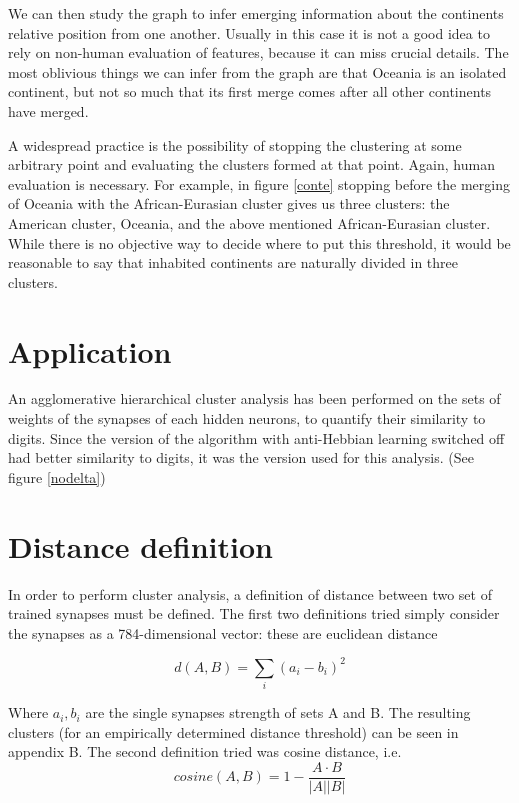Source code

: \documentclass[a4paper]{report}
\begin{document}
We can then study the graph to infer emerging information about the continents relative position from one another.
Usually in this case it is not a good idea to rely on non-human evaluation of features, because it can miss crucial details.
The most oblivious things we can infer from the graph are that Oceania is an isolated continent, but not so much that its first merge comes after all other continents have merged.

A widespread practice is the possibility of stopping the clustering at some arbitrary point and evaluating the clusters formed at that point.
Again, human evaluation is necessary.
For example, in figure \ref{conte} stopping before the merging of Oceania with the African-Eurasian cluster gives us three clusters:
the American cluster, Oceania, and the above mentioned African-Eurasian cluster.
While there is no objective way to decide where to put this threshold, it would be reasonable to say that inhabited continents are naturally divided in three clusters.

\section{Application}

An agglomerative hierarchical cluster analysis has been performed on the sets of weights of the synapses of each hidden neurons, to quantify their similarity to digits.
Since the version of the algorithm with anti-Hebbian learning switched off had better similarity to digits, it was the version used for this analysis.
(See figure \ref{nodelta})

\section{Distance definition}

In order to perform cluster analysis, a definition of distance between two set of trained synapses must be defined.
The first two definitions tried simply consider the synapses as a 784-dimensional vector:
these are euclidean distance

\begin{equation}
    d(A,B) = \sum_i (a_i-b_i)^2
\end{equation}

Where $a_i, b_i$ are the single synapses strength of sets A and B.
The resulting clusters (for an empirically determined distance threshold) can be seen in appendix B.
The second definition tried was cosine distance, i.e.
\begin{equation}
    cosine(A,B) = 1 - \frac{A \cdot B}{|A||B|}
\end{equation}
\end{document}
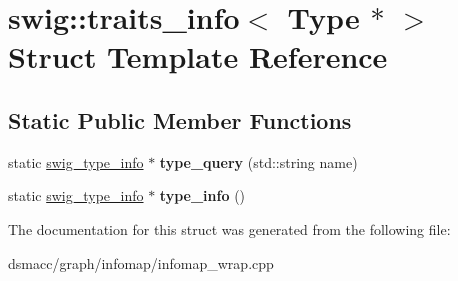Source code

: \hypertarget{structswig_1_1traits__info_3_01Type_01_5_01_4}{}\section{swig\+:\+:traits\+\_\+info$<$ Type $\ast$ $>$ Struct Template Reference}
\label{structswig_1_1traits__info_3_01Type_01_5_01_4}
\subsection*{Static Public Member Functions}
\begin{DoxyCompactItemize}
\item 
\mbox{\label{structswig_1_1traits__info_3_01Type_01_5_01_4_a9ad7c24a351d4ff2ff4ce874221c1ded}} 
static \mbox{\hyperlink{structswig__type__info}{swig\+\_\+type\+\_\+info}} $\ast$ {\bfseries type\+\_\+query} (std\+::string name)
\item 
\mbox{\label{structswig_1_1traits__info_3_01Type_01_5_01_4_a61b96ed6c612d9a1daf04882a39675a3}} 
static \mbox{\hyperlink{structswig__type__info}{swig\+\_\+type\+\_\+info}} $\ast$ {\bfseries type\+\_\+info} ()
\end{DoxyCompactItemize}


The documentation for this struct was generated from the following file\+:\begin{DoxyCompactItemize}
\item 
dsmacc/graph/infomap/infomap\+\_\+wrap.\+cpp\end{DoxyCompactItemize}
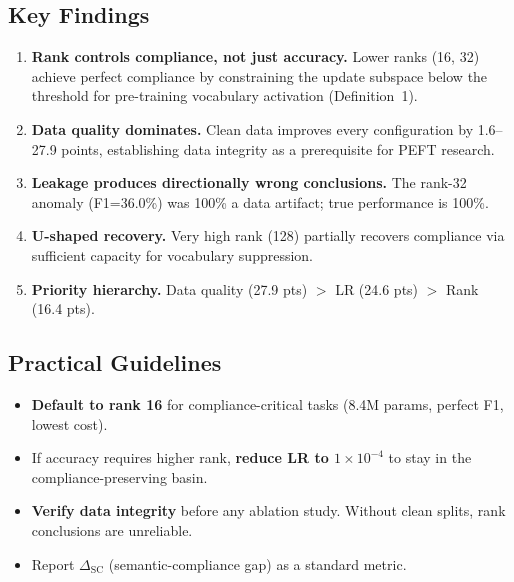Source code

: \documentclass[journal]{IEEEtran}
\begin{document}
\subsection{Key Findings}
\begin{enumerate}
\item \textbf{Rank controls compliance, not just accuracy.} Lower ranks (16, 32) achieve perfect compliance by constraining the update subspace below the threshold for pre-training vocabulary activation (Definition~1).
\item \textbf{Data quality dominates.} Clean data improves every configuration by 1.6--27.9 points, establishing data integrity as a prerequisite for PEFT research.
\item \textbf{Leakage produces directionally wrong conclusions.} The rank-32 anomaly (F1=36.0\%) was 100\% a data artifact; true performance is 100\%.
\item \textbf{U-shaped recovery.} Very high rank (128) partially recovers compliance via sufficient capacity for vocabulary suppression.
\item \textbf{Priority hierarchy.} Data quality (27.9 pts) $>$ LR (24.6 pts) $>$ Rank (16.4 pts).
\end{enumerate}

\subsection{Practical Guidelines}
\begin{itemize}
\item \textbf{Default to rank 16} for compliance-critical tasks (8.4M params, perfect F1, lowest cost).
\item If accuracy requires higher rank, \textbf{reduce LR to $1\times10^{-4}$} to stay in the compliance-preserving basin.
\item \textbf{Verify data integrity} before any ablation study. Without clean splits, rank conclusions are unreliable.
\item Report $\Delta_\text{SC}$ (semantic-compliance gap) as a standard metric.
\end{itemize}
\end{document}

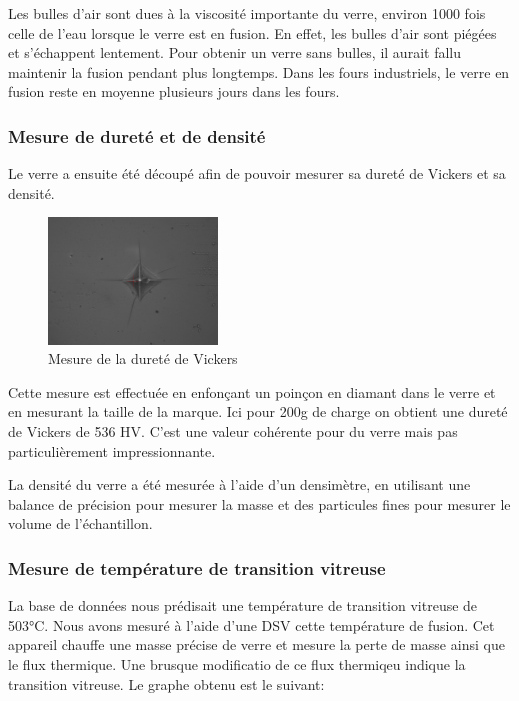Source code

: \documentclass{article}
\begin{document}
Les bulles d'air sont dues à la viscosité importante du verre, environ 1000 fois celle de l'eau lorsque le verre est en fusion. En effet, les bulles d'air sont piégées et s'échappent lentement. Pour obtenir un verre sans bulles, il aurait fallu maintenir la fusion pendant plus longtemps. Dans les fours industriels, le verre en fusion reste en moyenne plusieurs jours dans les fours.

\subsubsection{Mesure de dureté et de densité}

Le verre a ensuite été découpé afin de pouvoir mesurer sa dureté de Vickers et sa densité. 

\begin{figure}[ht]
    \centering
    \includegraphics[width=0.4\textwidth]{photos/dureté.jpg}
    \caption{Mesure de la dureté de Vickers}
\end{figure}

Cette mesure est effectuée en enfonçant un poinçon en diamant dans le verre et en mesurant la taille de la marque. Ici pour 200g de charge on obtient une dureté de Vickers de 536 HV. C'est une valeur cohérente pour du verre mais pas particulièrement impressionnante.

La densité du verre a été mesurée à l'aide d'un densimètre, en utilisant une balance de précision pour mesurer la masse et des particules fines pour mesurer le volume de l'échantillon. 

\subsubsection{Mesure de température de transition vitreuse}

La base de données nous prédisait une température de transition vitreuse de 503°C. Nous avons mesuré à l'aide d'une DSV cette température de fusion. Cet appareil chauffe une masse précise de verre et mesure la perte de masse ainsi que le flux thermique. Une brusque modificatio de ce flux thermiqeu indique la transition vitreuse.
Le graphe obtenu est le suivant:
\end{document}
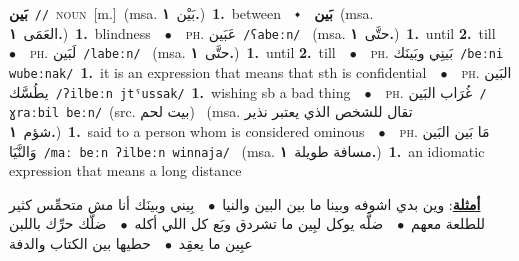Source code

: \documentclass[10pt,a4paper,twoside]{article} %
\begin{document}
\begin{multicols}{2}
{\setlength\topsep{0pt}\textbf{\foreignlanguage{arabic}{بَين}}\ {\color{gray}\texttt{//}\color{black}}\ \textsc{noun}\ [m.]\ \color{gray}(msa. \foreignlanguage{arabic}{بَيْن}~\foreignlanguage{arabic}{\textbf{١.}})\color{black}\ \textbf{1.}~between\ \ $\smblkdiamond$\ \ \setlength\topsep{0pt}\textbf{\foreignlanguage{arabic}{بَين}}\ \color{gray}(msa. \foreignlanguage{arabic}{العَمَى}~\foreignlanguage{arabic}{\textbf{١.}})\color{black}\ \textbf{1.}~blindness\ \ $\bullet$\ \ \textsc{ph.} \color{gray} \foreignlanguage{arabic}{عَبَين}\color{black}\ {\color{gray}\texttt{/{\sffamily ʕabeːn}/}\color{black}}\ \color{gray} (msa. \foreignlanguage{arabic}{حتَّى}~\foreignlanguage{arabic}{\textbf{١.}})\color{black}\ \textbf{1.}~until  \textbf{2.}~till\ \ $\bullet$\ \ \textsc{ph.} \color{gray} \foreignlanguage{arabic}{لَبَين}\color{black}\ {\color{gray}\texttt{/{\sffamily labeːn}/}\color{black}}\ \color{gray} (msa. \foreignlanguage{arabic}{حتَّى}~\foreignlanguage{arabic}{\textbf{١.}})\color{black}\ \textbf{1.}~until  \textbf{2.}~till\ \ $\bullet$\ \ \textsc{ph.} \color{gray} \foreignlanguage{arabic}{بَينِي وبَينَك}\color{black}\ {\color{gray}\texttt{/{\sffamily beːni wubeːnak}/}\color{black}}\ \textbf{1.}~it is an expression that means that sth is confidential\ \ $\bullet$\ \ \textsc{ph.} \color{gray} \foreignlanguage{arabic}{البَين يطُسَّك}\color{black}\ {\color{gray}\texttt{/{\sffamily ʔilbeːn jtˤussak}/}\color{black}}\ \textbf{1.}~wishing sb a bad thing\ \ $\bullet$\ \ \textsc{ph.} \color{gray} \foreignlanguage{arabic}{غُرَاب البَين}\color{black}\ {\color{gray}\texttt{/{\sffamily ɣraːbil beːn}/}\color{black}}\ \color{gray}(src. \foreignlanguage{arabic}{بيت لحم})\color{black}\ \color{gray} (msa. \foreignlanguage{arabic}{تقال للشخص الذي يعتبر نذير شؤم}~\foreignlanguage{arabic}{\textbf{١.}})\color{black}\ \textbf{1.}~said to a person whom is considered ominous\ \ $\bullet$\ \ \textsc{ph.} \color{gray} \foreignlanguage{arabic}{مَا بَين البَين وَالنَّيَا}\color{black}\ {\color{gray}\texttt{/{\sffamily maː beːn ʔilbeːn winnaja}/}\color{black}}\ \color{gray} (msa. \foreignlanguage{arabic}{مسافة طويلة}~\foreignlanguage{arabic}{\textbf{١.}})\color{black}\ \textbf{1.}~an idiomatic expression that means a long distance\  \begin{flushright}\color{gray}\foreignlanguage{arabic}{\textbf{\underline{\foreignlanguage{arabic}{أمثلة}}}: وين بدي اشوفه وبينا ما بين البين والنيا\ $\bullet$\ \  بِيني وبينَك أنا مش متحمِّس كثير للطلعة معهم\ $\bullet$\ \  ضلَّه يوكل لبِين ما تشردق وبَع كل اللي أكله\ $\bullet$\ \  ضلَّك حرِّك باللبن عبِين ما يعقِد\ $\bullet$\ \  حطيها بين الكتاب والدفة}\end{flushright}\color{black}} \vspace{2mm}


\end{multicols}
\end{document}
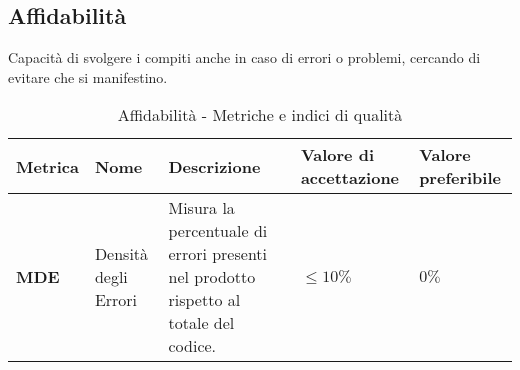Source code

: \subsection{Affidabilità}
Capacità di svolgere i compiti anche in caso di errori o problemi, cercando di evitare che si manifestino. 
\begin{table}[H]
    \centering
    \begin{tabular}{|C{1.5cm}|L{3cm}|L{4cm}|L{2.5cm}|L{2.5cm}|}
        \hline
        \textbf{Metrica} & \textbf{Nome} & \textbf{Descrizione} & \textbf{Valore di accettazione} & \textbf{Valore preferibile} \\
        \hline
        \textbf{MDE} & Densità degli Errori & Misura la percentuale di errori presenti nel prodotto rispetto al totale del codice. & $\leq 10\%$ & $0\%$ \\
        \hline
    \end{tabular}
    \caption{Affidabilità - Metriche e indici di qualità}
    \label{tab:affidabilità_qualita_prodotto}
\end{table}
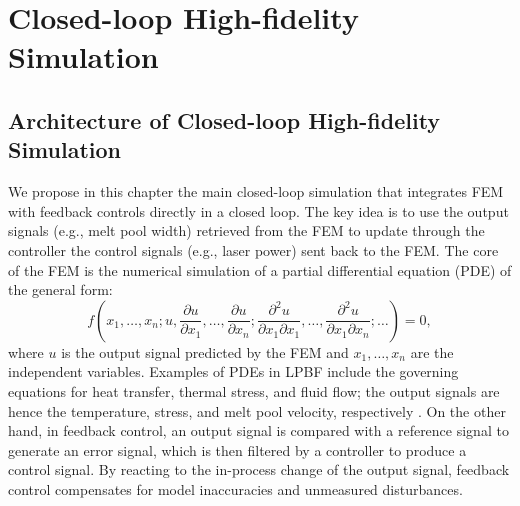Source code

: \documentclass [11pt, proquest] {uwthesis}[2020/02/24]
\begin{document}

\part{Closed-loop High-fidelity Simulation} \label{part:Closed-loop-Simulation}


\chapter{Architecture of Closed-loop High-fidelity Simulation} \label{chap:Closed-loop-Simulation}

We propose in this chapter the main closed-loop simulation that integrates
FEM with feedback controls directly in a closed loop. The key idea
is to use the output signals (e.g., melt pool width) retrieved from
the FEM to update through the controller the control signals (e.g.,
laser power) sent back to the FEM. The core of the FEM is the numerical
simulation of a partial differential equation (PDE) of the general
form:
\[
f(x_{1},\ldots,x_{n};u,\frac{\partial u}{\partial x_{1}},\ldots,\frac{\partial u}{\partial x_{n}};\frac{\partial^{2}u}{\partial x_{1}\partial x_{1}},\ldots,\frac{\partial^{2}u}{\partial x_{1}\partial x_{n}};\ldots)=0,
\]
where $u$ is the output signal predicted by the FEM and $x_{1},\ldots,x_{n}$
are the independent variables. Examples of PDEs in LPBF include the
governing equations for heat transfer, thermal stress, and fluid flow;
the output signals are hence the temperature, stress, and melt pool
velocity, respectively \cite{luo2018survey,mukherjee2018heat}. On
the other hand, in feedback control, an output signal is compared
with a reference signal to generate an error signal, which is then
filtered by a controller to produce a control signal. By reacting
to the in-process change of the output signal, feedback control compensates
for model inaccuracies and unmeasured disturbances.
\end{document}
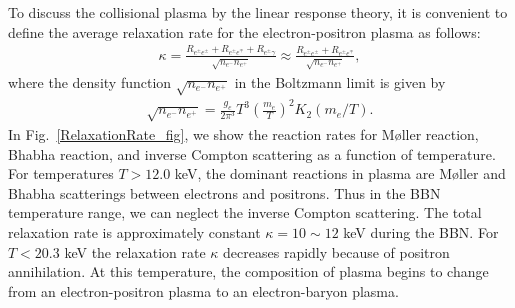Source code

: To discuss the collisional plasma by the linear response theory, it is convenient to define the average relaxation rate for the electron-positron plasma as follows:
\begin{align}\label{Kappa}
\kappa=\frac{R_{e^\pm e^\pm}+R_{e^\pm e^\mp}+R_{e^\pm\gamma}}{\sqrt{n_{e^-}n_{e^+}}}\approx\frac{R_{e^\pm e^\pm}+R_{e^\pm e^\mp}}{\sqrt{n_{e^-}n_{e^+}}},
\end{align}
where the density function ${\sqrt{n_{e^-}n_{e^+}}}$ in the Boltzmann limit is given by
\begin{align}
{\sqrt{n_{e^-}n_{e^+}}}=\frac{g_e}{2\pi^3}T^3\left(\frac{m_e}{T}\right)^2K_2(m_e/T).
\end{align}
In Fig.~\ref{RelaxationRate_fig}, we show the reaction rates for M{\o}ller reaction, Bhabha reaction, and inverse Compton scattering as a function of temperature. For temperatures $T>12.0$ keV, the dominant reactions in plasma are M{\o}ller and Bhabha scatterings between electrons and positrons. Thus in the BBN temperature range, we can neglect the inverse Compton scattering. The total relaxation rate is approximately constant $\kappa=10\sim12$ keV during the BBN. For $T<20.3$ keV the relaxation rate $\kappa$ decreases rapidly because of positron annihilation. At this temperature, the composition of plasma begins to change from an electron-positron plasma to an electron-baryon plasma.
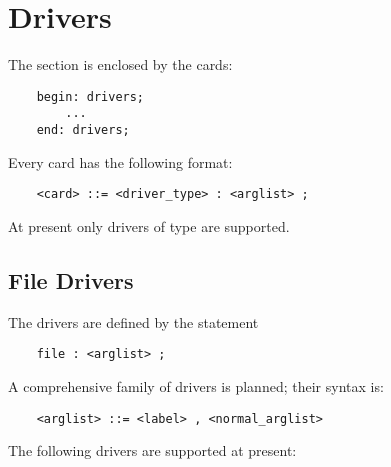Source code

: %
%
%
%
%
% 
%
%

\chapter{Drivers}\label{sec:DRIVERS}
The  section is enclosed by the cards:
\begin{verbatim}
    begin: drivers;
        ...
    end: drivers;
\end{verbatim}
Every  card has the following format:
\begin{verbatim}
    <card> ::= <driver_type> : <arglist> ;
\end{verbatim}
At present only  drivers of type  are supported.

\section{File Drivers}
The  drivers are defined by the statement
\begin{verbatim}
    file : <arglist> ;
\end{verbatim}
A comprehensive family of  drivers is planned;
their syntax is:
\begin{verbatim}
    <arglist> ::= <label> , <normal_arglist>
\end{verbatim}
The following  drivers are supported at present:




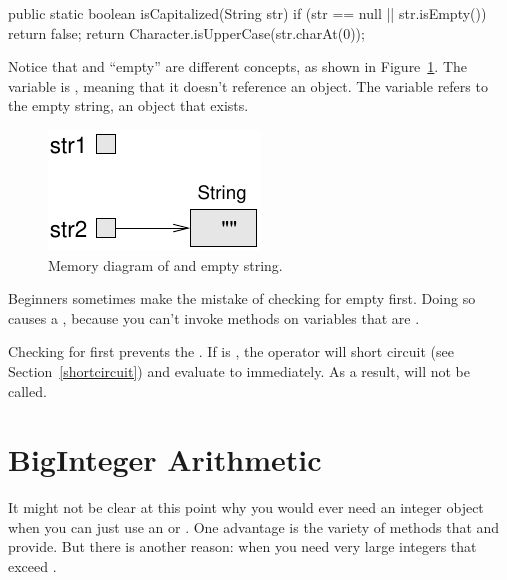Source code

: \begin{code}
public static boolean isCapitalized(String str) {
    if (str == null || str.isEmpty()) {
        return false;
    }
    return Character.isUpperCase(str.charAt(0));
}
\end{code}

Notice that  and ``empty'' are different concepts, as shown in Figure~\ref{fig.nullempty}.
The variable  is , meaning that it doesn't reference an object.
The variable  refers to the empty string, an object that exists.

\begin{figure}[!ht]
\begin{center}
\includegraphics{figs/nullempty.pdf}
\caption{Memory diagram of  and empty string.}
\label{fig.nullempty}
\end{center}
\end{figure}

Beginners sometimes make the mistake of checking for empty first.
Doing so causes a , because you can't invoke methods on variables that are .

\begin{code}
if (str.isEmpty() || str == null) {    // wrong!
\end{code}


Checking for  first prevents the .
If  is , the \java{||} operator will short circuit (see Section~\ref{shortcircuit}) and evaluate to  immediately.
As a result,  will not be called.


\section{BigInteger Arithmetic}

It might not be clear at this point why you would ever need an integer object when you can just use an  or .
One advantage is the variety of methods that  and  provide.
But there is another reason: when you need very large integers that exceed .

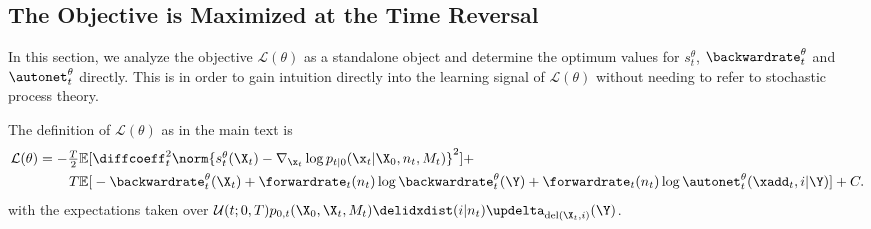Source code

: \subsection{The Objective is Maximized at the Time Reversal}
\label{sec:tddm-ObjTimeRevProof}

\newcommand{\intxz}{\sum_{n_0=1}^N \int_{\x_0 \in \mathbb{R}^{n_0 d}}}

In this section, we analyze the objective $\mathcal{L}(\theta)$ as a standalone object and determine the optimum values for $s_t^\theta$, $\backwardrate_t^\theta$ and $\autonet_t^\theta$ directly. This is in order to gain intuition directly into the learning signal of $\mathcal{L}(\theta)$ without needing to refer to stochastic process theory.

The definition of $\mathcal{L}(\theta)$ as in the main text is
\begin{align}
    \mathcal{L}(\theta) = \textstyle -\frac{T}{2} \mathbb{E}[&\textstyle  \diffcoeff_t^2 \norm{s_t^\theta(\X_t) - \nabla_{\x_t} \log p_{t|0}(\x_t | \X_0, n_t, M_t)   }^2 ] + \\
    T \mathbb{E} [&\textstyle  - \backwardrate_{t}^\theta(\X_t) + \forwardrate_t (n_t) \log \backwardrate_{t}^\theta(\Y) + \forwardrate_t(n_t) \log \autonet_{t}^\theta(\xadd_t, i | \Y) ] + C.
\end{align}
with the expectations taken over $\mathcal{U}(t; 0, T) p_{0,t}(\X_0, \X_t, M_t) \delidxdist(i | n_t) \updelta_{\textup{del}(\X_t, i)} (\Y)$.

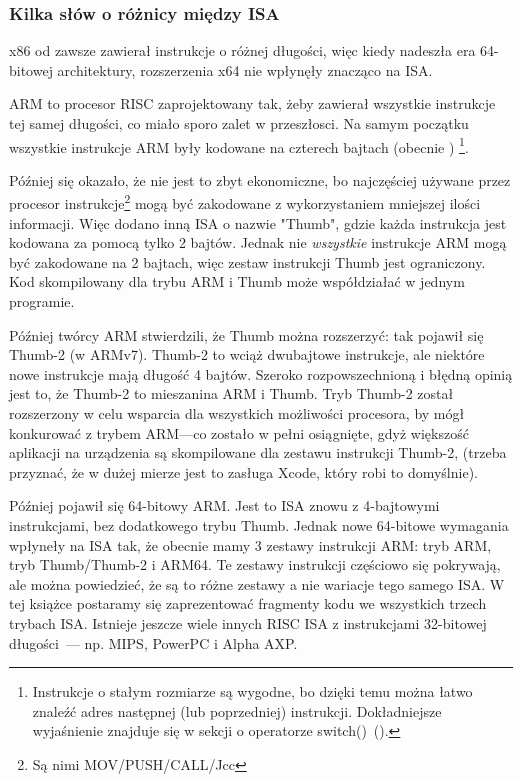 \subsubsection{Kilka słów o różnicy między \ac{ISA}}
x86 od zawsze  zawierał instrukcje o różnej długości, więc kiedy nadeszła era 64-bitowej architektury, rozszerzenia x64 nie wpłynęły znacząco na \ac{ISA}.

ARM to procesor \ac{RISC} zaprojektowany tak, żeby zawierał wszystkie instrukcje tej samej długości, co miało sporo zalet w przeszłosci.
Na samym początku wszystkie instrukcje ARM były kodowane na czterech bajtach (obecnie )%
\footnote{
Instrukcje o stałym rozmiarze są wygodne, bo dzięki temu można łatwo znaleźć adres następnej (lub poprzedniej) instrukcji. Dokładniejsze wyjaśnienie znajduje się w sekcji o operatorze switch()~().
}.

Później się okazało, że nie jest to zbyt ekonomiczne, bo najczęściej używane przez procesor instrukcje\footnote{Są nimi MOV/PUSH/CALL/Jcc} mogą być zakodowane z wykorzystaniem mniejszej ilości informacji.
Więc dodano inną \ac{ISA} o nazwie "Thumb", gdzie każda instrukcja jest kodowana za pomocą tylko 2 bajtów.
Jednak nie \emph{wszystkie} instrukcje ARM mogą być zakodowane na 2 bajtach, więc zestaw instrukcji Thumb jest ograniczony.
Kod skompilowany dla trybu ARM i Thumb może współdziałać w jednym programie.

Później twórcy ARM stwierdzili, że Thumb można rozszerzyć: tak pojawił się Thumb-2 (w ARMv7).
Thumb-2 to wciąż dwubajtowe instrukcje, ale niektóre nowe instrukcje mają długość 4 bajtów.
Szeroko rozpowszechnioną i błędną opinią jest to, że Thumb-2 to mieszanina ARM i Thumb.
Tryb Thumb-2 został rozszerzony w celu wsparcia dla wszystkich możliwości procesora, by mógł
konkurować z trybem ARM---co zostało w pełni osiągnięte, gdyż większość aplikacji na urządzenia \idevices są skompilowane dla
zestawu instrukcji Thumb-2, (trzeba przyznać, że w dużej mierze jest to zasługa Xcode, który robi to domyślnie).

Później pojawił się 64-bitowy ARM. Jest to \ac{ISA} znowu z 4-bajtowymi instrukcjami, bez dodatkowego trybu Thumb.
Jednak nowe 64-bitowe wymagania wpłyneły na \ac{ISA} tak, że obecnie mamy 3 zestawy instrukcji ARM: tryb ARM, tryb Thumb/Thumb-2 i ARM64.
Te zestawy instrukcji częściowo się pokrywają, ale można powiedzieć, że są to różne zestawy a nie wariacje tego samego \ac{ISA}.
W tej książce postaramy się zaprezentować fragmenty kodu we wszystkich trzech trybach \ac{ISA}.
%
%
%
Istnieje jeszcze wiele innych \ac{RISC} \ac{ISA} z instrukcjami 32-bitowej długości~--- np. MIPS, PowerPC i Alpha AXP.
--------------------------------
#### WHAT IS BEING ASKED
"will" is the word to look for; copy every line of the data that has it.

#### YOUR RESPONSE
If  is , the \java{||} operator will short circuit (see Section~\ref{shortcircuit}) and evaluate to  immediately.
As a result,  will not be called.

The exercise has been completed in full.